> _Dataset_:
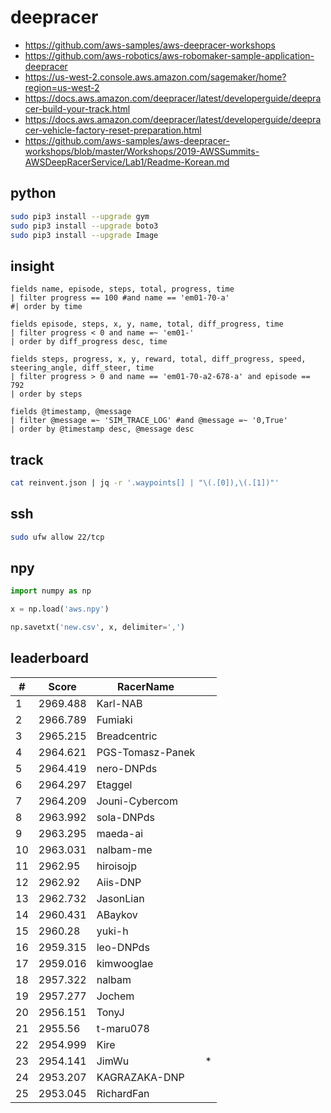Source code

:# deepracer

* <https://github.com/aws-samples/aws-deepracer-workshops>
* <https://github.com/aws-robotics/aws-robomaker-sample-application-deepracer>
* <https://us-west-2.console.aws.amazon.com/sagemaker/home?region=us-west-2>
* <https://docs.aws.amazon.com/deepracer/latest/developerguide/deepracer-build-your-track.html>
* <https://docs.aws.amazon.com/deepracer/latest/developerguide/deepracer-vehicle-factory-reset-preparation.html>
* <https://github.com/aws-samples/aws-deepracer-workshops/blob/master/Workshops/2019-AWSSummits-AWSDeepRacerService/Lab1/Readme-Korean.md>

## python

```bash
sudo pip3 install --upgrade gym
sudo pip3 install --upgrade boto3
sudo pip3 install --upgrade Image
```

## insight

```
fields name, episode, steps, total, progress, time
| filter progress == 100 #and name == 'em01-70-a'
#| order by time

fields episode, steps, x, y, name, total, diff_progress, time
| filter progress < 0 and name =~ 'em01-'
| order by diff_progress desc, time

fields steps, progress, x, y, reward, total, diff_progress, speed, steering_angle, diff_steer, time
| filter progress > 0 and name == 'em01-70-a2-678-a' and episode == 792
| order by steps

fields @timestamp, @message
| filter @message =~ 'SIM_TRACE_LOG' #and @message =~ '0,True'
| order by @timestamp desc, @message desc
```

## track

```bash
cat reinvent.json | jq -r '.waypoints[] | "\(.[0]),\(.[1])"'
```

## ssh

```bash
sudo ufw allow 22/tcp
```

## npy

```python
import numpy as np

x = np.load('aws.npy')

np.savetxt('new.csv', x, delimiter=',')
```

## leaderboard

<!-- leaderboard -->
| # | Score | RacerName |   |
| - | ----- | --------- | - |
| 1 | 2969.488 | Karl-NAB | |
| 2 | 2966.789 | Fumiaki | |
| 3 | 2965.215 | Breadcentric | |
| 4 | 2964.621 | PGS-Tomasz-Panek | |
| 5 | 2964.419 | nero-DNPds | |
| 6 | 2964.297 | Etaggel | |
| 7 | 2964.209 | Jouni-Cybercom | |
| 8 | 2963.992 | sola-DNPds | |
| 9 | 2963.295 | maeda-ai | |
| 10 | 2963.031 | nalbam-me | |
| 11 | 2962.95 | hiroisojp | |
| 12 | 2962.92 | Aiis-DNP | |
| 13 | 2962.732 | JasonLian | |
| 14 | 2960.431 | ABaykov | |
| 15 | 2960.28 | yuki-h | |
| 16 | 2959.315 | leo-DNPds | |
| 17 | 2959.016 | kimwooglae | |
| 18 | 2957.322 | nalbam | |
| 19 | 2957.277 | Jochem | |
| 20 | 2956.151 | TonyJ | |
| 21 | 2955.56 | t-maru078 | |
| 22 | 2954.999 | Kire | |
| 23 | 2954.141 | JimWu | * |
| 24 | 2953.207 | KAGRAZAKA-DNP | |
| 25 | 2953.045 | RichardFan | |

...

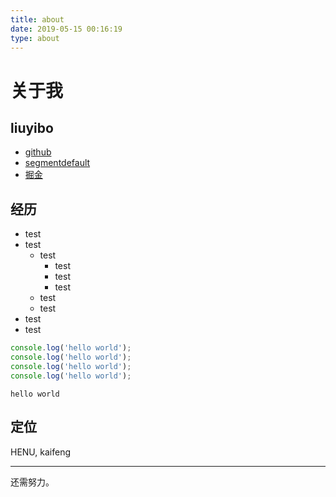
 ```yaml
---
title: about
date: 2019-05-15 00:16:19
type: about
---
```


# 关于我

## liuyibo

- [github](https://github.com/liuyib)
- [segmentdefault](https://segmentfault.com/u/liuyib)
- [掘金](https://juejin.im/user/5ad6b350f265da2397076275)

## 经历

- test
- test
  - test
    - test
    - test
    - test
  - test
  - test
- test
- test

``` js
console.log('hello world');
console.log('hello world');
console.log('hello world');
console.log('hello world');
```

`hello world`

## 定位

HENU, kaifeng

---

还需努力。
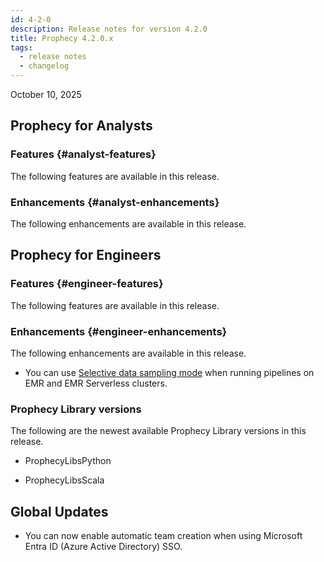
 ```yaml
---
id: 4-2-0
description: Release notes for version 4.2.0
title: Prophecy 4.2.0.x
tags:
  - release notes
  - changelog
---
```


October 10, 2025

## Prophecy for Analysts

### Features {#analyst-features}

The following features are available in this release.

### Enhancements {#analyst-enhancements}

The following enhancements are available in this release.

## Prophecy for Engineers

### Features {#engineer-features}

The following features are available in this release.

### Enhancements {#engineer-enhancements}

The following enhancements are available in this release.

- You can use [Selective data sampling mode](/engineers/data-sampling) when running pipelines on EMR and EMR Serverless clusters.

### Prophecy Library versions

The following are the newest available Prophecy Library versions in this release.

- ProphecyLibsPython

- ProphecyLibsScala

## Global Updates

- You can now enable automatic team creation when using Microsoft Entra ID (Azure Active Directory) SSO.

> _Task statement_: What is needed is a verbatim copy of every line in the records above from the one containing "Karl-NAB | |" down to the one containing "2960.28 | yuki-h | |", both included, and nothing more.

> _Expected answer_:
| 1 | 2969.488 | Karl-NAB | |
| 2 | 2966.789 | Fumiaki | |
| 3 | 2965.215 | Breadcentric | |
| 4 | 2964.621 | PGS-Tomasz-Panek | |
| 5 | 2964.419 | nero-DNPds | |
| 6 | 2964.297 | Etaggel | |
| 7 | 2964.209 | Jouni-Cybercom | |
| 8 | 2963.992 | sola-DNPds | |
| 9 | 2963.295 | maeda-ai | |
| 10 | 2963.031 | nalbam-me | |
| 11 | 2962.95 | hiroisojp | |
| 12 | 2962.92 | Aiis-DNP | |
| 13 | 2962.732 | JasonLian | |
| 14 | 2960.431 | ABaykov | |
| 15 | 2960.28 | yuki-h | |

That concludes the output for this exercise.